The task
Could you retype the records below exactly as they appear, skipping any pictures?

Provided data
<<<<

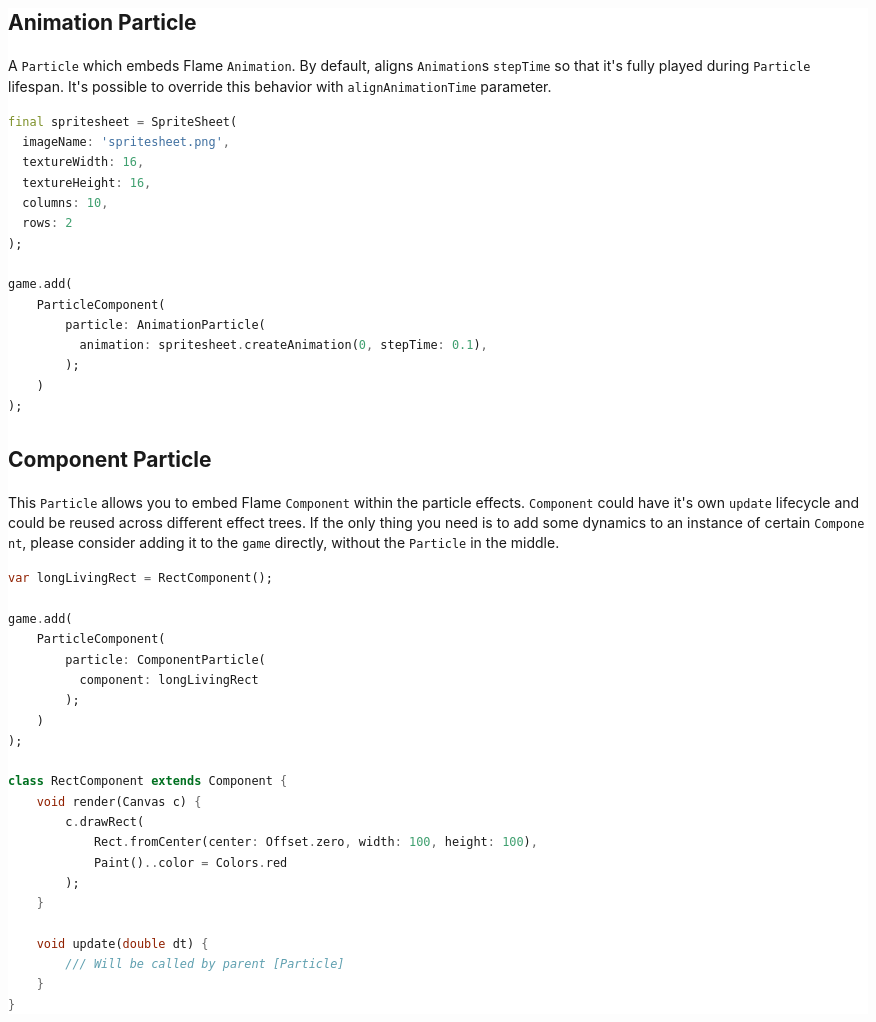 ## Animation Particle
A `Particle` which embeds Flame `Animation`. By default, aligns `Animation`s `stepTime` so that it's fully played during `Particle` lifespan. It's possible to override this behavior with `alignAnimationTime` parameter.

```dart
final spritesheet = SpriteSheet(
  imageName: 'spritesheet.png',
  textureWidth: 16,
  textureHeight: 16,
  columns: 10,
  rows: 2
);

game.add(
    ParticleComponent(
        particle: AnimationParticle(
          animation: spritesheet.createAnimation(0, stepTime: 0.1),
        );
    )
);
```

## Component Particle
This `Particle` allows you to embed Flame `Component` within the particle effects. `Component` could have it's own `update` lifecycle and
could be reused across different effect trees. If the only thing you need is to add some dynamics to an instance of certain `Component`, please consider
adding it to the `game` directly, without the `Particle` in the middle.

```dart
var longLivingRect = RectComponent();

game.add(
    ParticleComponent(
        particle: ComponentParticle(
          component: longLivingRect
        );
    )
);

class RectComponent extends Component {
    void render(Canvas c) {
        c.drawRect(
            Rect.fromCenter(center: Offset.zero, width: 100, height: 100), 
            Paint()..color = Colors.red
        );
    }

    void update(double dt) {
        /// Will be called by parent [Particle]
    }
}
```
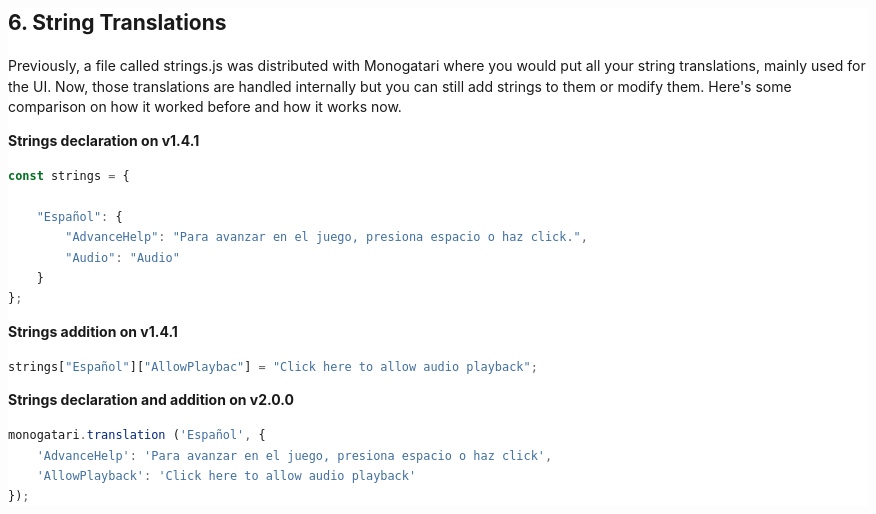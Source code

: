 ## 6. String Translations

Previously, a file called strings.js was distributed with Monogatari where you would put all your string translations, mainly used for the UI. Now, those translations are handled internally but you can still add strings to them or modify them. Here's some comparison on how it worked before and how it works now.

**Strings declaration on v1.4.1**

```javascript
const strings = {

	"Español": {
		"AdvanceHelp": "Para avanzar en el juego, presiona espacio o haz click.",
		"Audio": "Audio"
	}
};
```

**Strings addition on v1.4.1**

```javascript
strings["Español"]["AllowPlaybac"] = "Click here to allow audio playback";
```

**Strings declaration and addition on v2.0.0**

```javascript
monogatari.translation ('Español', {
	'AdvanceHelp': 'Para avanzar en el juego, presiona espacio o haz click',
	'AllowPlayback': 'Click here to allow audio playback'
});
```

>>>>

Task answer
 ## Animation Particle
A `Particle` which embeds Flame `Animation`. By default, aligns `Animation`s `stepTime` so that it's fully played during `Particle` lifespan. It's possible to override this behavior with `alignAnimationTime` parameter.

```dart
final spritesheet = SpriteSheet(
  imageName: 'spritesheet.png',
  textureWidth: 16,
  textureHeight: 16,
  columns: 10,
  rows: 2
);

game.add(
    ParticleComponent(
        particle: AnimationParticle(
          animation: spritesheet.createAnimation(0, stepTime: 0.1),
        );
    )
);
```

## Component Particle
This `Particle` allows you to embed Flame `Component` within the particle effects. `Component` could have it's own `update` lifecycle and
could be reused across different effect trees. If the only thing you need is to add some dynamics to an instance of certain `Component`, please consider
adding it to the `game` directly, without the `Particle` in the middle.

```dart
var longLivingRect = RectComponent();

game.add(
    ParticleComponent(
        particle: ComponentParticle(
          component: longLivingRect
        );
    )
);

class RectComponent extends Component {
    void render(Canvas c) {
        c.drawRect(
            Rect.fromCenter(center: Offset.zero, width: 100, height: 100), 
            Paint()..color = Colors.red
        );
    }

    void update(double dt) {
        /// Will be called by parent [Particle]
    }
}
```
Source code

: ## 6. String Translations

Previously, a file called strings.js was distributed with Monogatari where you would put all your string translations, mainly used for the UI. Now, those translations are handled internally but you can still add strings to them or modify them. Here's some comparison on how it worked before and how it works now.

**Strings declaration on v1.4.1**

```javascript
const strings = {

	"Español": {
		"AdvanceHelp": "Para avanzar en el juego, presiona espacio o haz click.",
		"Audio": "Audio"
	}
};
```

**Strings addition on v1.4.1**

```javascript
strings["Español"]["AllowPlaybac"] = "Click here to allow audio playback";
```

**Strings declaration and addition on v2.0.0**

```javascript
monogatari.translation ('Español', {
	'AdvanceHelp': 'Para avanzar en el juego, presiona espacio o haz click',
	'AllowPlayback': 'Click here to allow audio playback'
});
```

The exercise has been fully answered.